2.2 標(biāo)準(zhǔn)曲線回歸結(jié)果分析

根據(jù)1.3所采用方法，使用AT.FFAP (50 m×0.32 mm×0.50 μm)色譜柱對一系列濃度梯度的苯、環(huán)己烷、環(huán)己烯、甲基環(huán)戊烷、環(huán)己基苯、1,4-二環(huán)己基苯溶液進(jìn)行分析，得到各物質(zhì)的摩爾濃度-峰面積工作曲線，通過線性擬合，得到線性回歸方程和相關(guān)系數(shù)，如表2所列.從表2 可知，在所選定的色譜條件下，甲基環(huán)戊烷、環(huán)己烷、環(huán)己烯和苯在0.024～2.400 mol/L濃度范圍內(nèi)、環(huán)己基苯在0.010～1.000 mol/L濃度范圍內(nèi)、二環(huán)己基苯在0.001～0.100 mol/L濃度范圍內(nèi)峰面積與其濃度線性關(guān)系良好，線性相關(guān)系數(shù)r在0.996 4～0.999 4之間，殘差平方和均小于0.01，方差分析中P值均遠(yuǎn)小于0.001，說明方程十分顯著，擬合程度好，可以很好地滿足各物質(zhì)的定量分析[10].之后將苯加氫烷基化反應(yīng)后的產(chǎn)物進(jìn)行色譜分析，通過各物質(zhì)的峰面積與其標(biāo)準(zhǔn)曲線對比，得出產(chǎn)物中各物質(zhì)的含量，從而計算反應(yīng)物苯的轉(zhuǎn)化率以及各主要產(chǎn)物的選擇性.

表2 各物質(zhì)的標(biāo)準(zhǔn)工作曲線、線性相關(guān)系數(shù)及殘差平方和方差分析

2.3 方法檢出限和定量限

依據(jù)信噪比法[11]，把已知低濃度試樣測出的信號與空白樣品測出的信號進(jìn)行比較，計算被測物質(zhì)的方法檢出限(信噪比為3)和定量限(信噪比為10)，結(jié)果如表3所列.由表3可知，甲基環(huán)戊烷、環(huán)己烷、環(huán)己烯的檢出限皆低于1.4×10-7mg/L，定量限皆低于4.8×10-7mg/L.苯的檢出限為1.6×10-7mg/L，定量限為5.2×10-7mg/L.環(huán)己基苯的檢出限為2.7×10-7mg/L，定量限為9.0×10-7mg/L.二環(huán)己基苯的檢出限為5.3×10-6mg/L，定量限為1.7×10-5mg/L.以上結(jié)果表明此法可以滿足痕量檢測的需求.

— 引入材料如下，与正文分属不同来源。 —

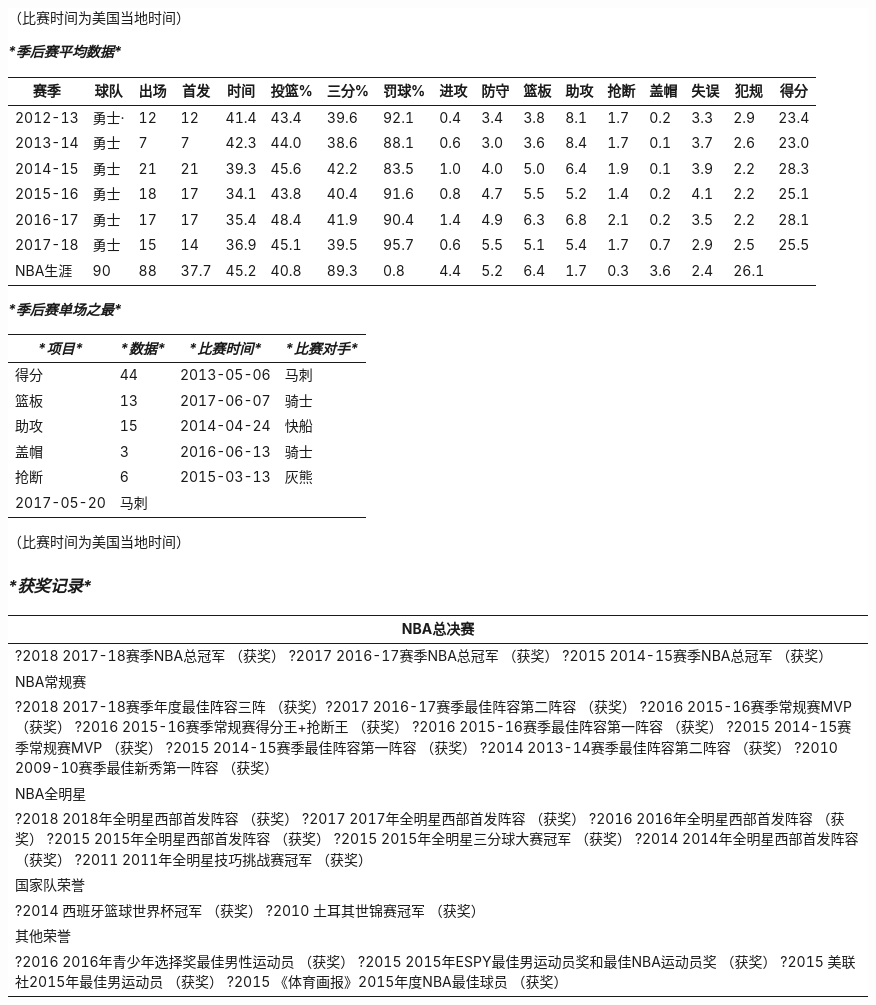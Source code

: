 （比赛时间为美国当地时间）

***\*季后赛平均数据\****

| 赛季    | 球队  | 出场 | 首发 | 时间 | 投篮% | 三分% | 罚球% | 进攻 | 防守 | 篮板 | 助攻 | 抢断 | 盖帽 | 失误 | 犯规 | 得分 |
| ------- | ----- | ---- | ---- | ---- | ----- | ----- | ----- | ---- | ---- | ---- | ---- | ---- | ---- | ---- | ---- | ---- |
| 2012-13 | 勇士· | 12   | 12   | 41.4 | 43.4  | 39.6  | 92.1  | 0.4  | 3.4  | 3.8  | 8.1  | 1.7  | 0.2  | 3.3  | 2.9  | 23.4 |
| 2013-14 | 勇士  | 7    | 7    | 42.3 | 44.0  | 38.6  | 88.1  | 0.6  | 3.0  | 3.6  | 8.4  | 1.7  | 0.1  | 3.7  | 2.6  | 23.0 |
| 2014-15 | 勇士  | 21   | 21   | 39.3 | 45.6  | 42.2  | 83.5  | 1.0  | 4.0  | 5.0  | 6.4  | 1.9  | 0.1  | 3.9  | 2.2  | 28.3 |
| 2015-16 | 勇士  | 18   | 17   | 34.1 | 43.8  | 40.4  | 91.6  | 0.8  | 4.7  | 5.5  | 5.2  | 1.4  | 0.2  | 4.1  | 2.2  | 25.1 |
| 2016-17 | 勇士  | 17   | 17   | 35.4 | 48.4  | 41.9  | 90.4  | 1.4  | 4.9  | 6.3  | 6.8  | 2.1  | 0.2  | 3.5  | 2.2  | 28.1 |
| 2017-18 | 勇士  | 15   | 14   | 36.9 | 45.1  | 39.5  | 95.7  | 0.6  | 5.5  | 5.1  | 5.4  | 1.7  | 0.7  | 2.9  | 2.5  | 25.5 |
| NBA生涯 | 90    | 88   | 37.7 | 45.2 | 40.8  | 89.3  | 0.8   | 4.4  | 5.2  | 6.4  | 1.7  | 0.3  | 3.6  | 2.4  | 26.1 |      |

***\*季后赛单场之最\****

| ***\*项目\**** | ***\*数据\**** | ***\*比赛时间\**** | ***\*比赛对手\**** |
| -------------- | -------------- | ------------------ | ------------------ |
| 得分           | 44             | 2013-05-06         | 马刺               |
| 篮板           | 13             | 2017-06-07         | 骑士               |
| 助攻           | 15             | 2014-04-24         | 快船               |
| 盖帽           | 3              | 2016-06-13         | 骑士               |
| 抢断           | 6              | 2015-03-13         | 灰熊               |
| 2017-05-20     | 马刺           |                    |                    |

（比赛时间为美国当地时间）

### ***\*获奖记录\****

| NBA总决赛                                                    |
| ------------------------------------------------------------ |
| ?2018   2017-18赛季NBA总冠军   （获奖） ?2017   2016-17赛季NBA总冠军   （获奖）   ?2015   2014-15赛季NBA总冠军   （获奖） |
| NBA常规赛                                                    |
| ?2018  2017-18赛季年度最佳阵容三阵 （获奖）?2017   2016-17赛季最佳阵容第二阵容   （获奖）   ?2016   2015-16赛季常规赛MVP   （获奖）   ?2016   2015-16赛季常规赛得分王+抢断王   （获奖）   ?2016   2015-16赛季最佳阵容第一阵容   （获奖）   ?2015   2014-15赛季常规赛MVP   （获奖）   ?2015   2014-15赛季最佳阵容第一阵容   （获奖）   ?2014   2013-14赛季最佳阵容第二阵容   （获奖）   ?2010   2009-10赛季最佳新秀第一阵容   （获奖） |
| NBA全明星                                                    |
| ?2018   2018年全明星西部首发阵容  （获奖）   ?2017   2017年全明星西部首发阵容   （获奖）   ?2016   2016年全明星西部首发阵容   （获奖）   ?2015   2015年全明星西部首发阵容   （获奖）   ?2015   2015年全明星三分球大赛冠军   （获奖）   ?2014   2014年全明星西部首发阵容   （获奖）   ?2011   2011年全明星技巧挑战赛冠军   （获奖） |
| 国家队荣誉                                                   |
| ?2014   西班牙篮球世界杯冠军   （获奖）   ?2010   土耳其世锦赛冠军   （获奖） |
| 其他荣誉                                                     |
| ?2016   2016年青少年选择奖最佳男性运动员   （获奖）   ?2015   2015年ESPY最佳男运动员奖和最佳NBA运动员奖   （获奖）   ?2015   美联社2015年最佳男运动员   （获奖）   ?2015   《体育画报》2015年度NBA最佳球员   （获奖） |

表3 各物質(zhì)的檢出限、定量限、相對標(biāo)準(zhǔn)偏差及相對誤差

2.4 精密度和準(zhǔn)確度試驗

在所選定的色譜條件下，量取確定濃度的樣品0.2 μL，平行進(jìn)樣6次，根據(jù)各物質(zhì)的峰面積進(jìn)行算術(shù)平均值和標(biāo)準(zhǔn)偏差的計算，進(jìn)而計算出各物質(zhì)的相對標(biāo)準(zhǔn)偏差(RSD)，結(jié)果如表3所列.由表3可知，各物質(zhì)的相對標(biāo)準(zhǔn)偏差在0.62%～1.87%之間，重復(fù)性好，方法精密度高，符合檢測要求.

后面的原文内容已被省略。